Diasporic Identity and Belonging: Adoption, Dislocation and Cultural Assimilation in Saroo Brierley’s A Long Way Home

Anju Devadas R. D., Research Scholar, Dept. of English, Mar Ivanios College, Trivandrum

 

Abstract

Considered as one of the classical countries of migration, Australia’s public policies and perceptions on migration and diversity have been based on a long-standing set of assumptions and have greatly contributed to the South Asian diaspora. The adoption of children into Australian landscape to give them a semblance of normal life, by providing the displaced love and care and to develop them as able and successful individuals is a product of diasporic relations and transnationalism. The forced adoption and dislocation and the imposition of a cultural identity usually evoke specific trauma in some while some dispersed individuals identify and assimilate into the cultural identity of the migrated country feeling a sense of belonging to the foster parents and the current situation keeping in the reservoir of their mind the memories of home and homeland.

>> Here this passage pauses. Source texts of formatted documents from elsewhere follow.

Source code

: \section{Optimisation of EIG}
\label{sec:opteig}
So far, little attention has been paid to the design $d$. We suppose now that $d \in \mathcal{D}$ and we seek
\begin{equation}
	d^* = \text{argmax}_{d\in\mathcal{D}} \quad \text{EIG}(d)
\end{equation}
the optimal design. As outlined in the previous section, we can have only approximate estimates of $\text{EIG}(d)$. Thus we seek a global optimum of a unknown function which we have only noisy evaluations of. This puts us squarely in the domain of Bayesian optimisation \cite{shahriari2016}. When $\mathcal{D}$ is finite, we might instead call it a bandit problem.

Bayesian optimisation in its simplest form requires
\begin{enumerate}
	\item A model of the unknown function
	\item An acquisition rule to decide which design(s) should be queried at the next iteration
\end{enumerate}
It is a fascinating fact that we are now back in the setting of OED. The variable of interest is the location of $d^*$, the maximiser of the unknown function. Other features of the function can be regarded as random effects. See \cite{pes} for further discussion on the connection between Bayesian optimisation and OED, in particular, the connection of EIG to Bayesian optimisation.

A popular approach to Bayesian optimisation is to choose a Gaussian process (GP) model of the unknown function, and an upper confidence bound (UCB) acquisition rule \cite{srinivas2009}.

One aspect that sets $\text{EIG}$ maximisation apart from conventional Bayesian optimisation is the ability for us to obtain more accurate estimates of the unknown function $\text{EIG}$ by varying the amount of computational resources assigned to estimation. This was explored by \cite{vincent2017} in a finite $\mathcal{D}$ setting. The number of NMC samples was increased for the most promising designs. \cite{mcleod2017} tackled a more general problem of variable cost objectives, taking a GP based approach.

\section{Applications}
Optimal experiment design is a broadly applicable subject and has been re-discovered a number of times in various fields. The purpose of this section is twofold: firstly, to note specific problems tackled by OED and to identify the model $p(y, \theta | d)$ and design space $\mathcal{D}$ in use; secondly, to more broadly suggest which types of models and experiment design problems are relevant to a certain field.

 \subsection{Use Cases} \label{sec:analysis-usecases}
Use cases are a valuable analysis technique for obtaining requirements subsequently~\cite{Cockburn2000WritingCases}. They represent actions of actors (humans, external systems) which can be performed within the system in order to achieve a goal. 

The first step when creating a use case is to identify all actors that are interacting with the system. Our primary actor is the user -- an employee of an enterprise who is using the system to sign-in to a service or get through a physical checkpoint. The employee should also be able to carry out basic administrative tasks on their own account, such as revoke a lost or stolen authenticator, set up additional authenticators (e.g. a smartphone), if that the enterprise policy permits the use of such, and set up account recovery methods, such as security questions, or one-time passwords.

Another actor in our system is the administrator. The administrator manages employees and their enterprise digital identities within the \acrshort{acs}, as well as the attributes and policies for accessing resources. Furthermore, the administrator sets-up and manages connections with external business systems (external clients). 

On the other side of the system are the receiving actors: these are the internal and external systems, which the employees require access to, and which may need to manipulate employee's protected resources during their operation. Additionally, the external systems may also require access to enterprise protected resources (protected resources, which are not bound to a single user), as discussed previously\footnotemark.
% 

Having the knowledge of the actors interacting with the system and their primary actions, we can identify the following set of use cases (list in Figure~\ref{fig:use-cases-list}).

The “in-betweenness” of longing for the homeland and at the same time belonging to the diaspora assimilating with the diasporic cultural identity is a repeated motif in diasporic literature. This paper strives to analyse the transformation of Indian Australian businessman Saroo Brierley from an Indian street-child to adopted Australian and his diasporic identity and belonging after cultural assimilation as authentically portrayed in his memoir A Long Way Home which inspired the Oscar-nominated movie Lion.

Keywords: diaspora, identity, adoption, dislocation, migration, assimilation

 

The collective experiences of dispersed ethnic populations, the struggles of movement and dislocation to an alien territory, and the relationship between the geographical space and identity form the subject of investigation in diaspora studies. Diaspora studies are generally concerned with the consequence of imperial dominance and cultural dislocation, examining the effect of forced displacement, usually resulting in violent histories of trauma. The impact of globalisation and transnational migration has resulted in the dominance of narratives discussing the effects of forced migration leading to the traumatic experiences of dislocation, a sense of continuing alienation, and fragmentation faced by the migrant away from their established homeland. But along with the existence of migrant and refugee narratives with traumatic and harrowing experiences, there are also instances of cultural and ethnic identification with the country of immigration, and the migrants making prospects and better living conditions without much traumatic history. The yearning for the homeland along with acquiring a feeling of belongingness in the immigrated country gets reiterated in some of the narratives of the diaspora.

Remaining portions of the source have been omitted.